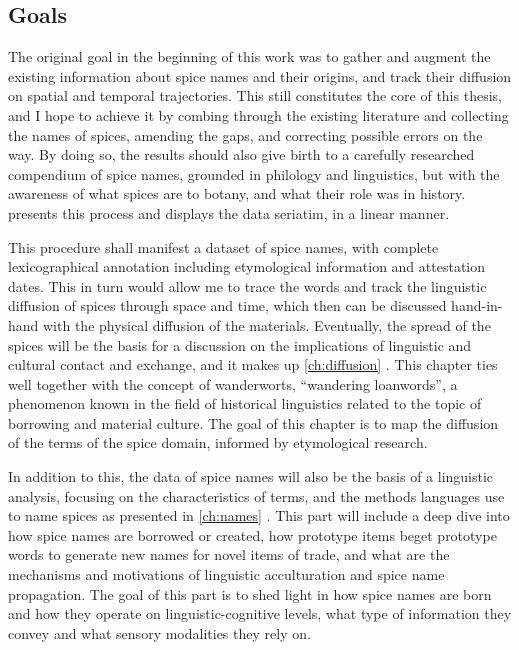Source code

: \subsection{Goals}

The original goal in the beginning of this work was to gather and augment the existing information about spice names and their origins, and track their diffusion on spatial and temporal trajectories. This still constitutes the core of this thesis, and I hope to achieve it by combing through the existing literature and collecting the names of spices, amending the gaps, and correcting possible errors on the way. By doing so, the results should also give birth to a carefully researched compendium of spice names, grounded in philology and linguistics, but with the awareness of what spices are to botany, and what their role was in history.   presents this process and displays the data seriatim, in a linear manner. 

This procedure shall manifest a dataset of spice names, with complete lexicographical annotation including etymological information and attestation dates. This in turn would allow me to trace the words and track the linguistic diffusion of spices through space and time, which then can be discussed hand-in-hand with the physical diffusion of the materials. Eventually, the spread of the spices will be the basis for a discussion on the implications of linguistic and cultural contact and exchange, and it makes up \cref{ch:diffusion} . This chapter ties well together with the concept of \glspl{wanderwort}, ``wandering loanwords'', a phenomenon known in the field of historical linguistics related to the topic of borrowing and material culture. The goal of this chapter is to map the diffusion of the terms of the spice domain, informed by etymological research.

In addition to this, the data of spice names will also be the basis of a linguistic analysis, focusing on the characteristics of terms, and the methods languages use to name spices as presented in \cref{ch:names} . This part will include a deep dive into how spice names are borrowed or created, how prototype items beget prototype words to generate new names for novel items of trade, and what are the mechanisms and motivations of linguistic acculturation and spice name propagation. The goal of this part is to shed light in how spice names are born and how they operate on linguistic-cognitive levels, what type of information they convey and what sensory modalities they rely on.

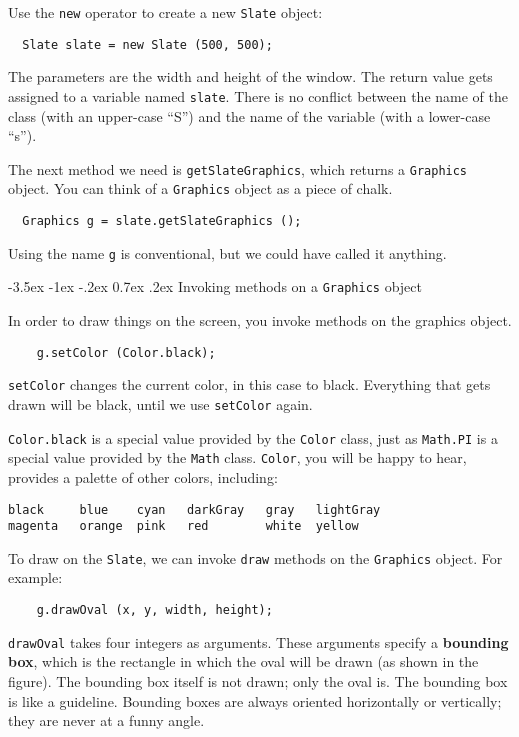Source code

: \documentclass{book}
\makeatletter
\renewcommand{\section}{\@startsection 
    {section} {1} {0mm}%
    {-3.5ex \@plus -1ex \@minus -.2ex}%
    {0.7ex \@plus.2ex}%
    {\normalfont\Large\bfseries}}
\makeatother
\begin{document}
Use the {\tt new} operator to create a new {\tt Slate} object:

\begin{verbatim}
  Slate slate = new Slate (500, 500);
\end{verbatim}
%
The parameters are the width and height of the window.  The return
value gets assigned to a variable named {\tt slate}.  There is no
conflict between the name of the class (with an upper-case ``S'') and
the name of the variable (with a lower-case ``s'').

The next method we need is {\tt getSlateGraphics}, which 
returns a {\tt Graphics} object.
You can think of a {\tt Graphics} object as a piece of chalk.

\begin{verbatim}
  Graphics g = slate.getSlateGraphics ();
\end{verbatim}
%
Using the name {\tt g} is conventional, but we could have called it
anything.


\section{Invoking methods on a {\tt Graphics} object}

In order to draw things on the screen, you invoke methods on the
graphics object.  

\begin{verbatim}
    g.setColor (Color.black);
\end{verbatim}
%
{\tt setColor} changes the current color, in this case to
black.  Everything that gets drawn will be black, until we
use {\tt setColor} again.

{\tt Color.black} is a special value provided by the {\tt Color}
class, just as {\tt Math.PI} is a special value provided by the
{\tt Math} class.  {\tt Color}, you will be happy to hear, provides a
palette of other colors, including:

\begin{verbatim}
black     blue    cyan   darkGray   gray   lightGray
magenta	  orange  pink   red        white  yellow
\end{verbatim}
%
To draw on the {\tt Slate}, we can invoke {\tt draw} methods
on the {\tt Graphics} object.  For example:

\begin{verbatim}
    g.drawOval (x, y, width, height);
\end{verbatim}
%
{\tt drawOval} takes four integers as arguments.
These arguments specify a {\bf bounding box}, which is the rectangle
in which the oval will be drawn (as shown in the figure).  The
bounding box itself is not drawn; only the oval is.  The bounding box
is like a guideline.  Bounding boxes are always oriented horizontally
or vertically; they are never at a funny angle.
\end{document}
_ _ _ _ _
### Required work:
Go through the material above, and wherever a line holds the word "case", copy it.

### Response area:
conflict between the name of the class (with an upper-case ``S'') and
the name of the variable (with a lower-case ``s'').
{\tt setColor} changes the current color, in this case to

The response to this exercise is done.